Paşaniuc Bogdan, Zaitlen Noah, Halperin Eran
Departments of Epidemiology and Biostatistics, Harvard School of Public Health, Boston, Massachusetts, USA.
J Comput Biol. 2011 Mar;18(3):459-68. doi: 10.1089/cmb.2010.0259.
Abstract Next generation high-throughput sequencing (NGS) is poised to replace array-based technologies as the experiment of choice for measuring RNA expression levels. Several groups have demonstrated the power of this new approach (RNA-seq), making significant and novel contributions and simultaneously proposing methodologies for the analysis of RNA-seq data. In a typical experiment, millions of short sequences (reads) are sampled from RNA extracts and mapped back to a reference genome. The number of reads mapping to each gene is used as proxy for its corresponding RNA concentration. A significant challenge in analyzing RNA expression of homologous genes is the large fraction of the reads that map to multiple locations in the reference genome. Currently, these reads are either dropped from the analysis, or a naive algorithm is used to estimate their underlying distribution. In this work, we present a rigorous alternative for handling the reads generated in an RNA-seq experiment within a probabilistic model for RNA-seq data; we develop maximum likelihood-based methods for estimating the model parameters. In contrast to previous methods, our model takes into account the fact that the DNA of the sequenced individual is not a perfect copy of the reference sequence. We show with both simulated and real RNA-seq data that our new method improves the accuracy and power of RNA-seq experiments.

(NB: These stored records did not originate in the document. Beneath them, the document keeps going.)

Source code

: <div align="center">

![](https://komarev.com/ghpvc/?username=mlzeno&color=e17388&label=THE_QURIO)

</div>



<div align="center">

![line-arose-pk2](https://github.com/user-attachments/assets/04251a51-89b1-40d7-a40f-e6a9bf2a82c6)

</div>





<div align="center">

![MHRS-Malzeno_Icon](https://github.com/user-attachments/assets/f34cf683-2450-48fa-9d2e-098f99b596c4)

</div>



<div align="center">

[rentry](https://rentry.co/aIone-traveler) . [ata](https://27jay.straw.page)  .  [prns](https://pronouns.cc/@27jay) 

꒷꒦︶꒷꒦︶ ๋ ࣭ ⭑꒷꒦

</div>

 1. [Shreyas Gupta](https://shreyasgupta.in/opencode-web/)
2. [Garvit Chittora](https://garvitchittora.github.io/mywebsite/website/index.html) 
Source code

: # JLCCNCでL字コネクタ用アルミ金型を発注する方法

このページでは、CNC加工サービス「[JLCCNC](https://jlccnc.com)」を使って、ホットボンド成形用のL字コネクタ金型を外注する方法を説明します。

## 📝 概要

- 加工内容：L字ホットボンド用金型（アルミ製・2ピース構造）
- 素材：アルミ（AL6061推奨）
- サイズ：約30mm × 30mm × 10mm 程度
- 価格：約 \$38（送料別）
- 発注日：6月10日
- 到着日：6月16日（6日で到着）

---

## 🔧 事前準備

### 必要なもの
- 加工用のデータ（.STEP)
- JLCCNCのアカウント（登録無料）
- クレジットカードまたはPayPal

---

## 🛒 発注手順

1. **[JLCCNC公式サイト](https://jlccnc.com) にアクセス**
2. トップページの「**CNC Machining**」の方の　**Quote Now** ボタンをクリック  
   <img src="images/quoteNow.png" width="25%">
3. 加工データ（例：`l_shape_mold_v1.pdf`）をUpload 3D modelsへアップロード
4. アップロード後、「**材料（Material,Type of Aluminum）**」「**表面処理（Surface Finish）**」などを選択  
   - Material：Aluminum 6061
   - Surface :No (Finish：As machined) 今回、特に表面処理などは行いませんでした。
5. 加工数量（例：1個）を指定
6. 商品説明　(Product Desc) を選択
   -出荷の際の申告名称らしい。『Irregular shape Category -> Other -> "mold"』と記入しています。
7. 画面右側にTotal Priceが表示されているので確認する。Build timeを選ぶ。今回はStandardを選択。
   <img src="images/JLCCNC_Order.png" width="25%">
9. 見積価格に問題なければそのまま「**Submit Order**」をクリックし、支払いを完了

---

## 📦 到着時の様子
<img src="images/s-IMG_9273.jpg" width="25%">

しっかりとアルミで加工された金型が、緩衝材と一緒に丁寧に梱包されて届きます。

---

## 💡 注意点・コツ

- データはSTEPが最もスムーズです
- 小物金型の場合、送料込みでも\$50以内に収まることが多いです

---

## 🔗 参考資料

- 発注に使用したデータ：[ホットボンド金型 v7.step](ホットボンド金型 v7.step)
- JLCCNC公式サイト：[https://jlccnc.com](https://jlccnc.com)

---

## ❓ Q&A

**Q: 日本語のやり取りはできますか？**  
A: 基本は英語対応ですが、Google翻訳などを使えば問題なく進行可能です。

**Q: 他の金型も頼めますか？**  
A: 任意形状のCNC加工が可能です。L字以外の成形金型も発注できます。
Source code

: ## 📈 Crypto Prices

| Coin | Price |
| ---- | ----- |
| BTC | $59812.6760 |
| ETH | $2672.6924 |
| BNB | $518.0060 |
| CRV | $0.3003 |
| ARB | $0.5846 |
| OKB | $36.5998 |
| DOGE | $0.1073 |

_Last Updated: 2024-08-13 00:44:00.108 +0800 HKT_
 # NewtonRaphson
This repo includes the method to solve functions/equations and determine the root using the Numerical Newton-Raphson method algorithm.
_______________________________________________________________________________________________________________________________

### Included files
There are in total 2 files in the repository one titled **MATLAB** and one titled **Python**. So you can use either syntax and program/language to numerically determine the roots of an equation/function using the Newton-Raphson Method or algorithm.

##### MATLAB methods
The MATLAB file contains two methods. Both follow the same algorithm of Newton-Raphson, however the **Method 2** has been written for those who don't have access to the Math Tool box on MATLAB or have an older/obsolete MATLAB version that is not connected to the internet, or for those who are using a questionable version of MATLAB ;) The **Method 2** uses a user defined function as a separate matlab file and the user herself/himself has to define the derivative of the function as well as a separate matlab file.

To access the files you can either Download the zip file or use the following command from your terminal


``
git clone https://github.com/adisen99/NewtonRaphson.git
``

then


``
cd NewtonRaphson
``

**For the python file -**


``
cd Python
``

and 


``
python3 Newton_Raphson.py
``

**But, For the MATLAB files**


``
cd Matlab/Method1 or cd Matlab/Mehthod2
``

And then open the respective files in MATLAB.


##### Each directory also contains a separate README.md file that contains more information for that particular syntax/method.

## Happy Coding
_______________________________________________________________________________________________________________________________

摘要 下一代高通量测序(NGS)有望取代基于芯片的技术,成为测量RNA表达水平的首选实验方法。多个研究小组已经证明了这种新方法(RNA测序)的强大功能,做出了重要且新颖的贡献,同时还提出了分析RNA测序数据的方法。在一个典型的实验中,从RNA提取物中采样数百万个短序列(读数),并将其映射回参考基因组。映射到每个基因的读数数量被用作其相应RNA浓度的代理。分析同源基因RNA表达的一个重大挑战是,很大一部分读数映射到参考基因组的多个位置。目前,这些读数要么从分析中剔除,要么使用简单的算法来估计其潜在分布。在这项工作中,我们提出了一种严格的替代方法,用于在RNA测序数据的概率模型中处理RNA测序实验中产生的读数;我们开发了基于最大似然的方法来估计模型参数。与以前的方法不同,我们的模型考虑到测序个体的DNA并非参考序列的完美拷贝这一事实。我们通过模拟和真实的RNA测序数据表明,我们的新方法提高了RNA测序实验的准确性和效能。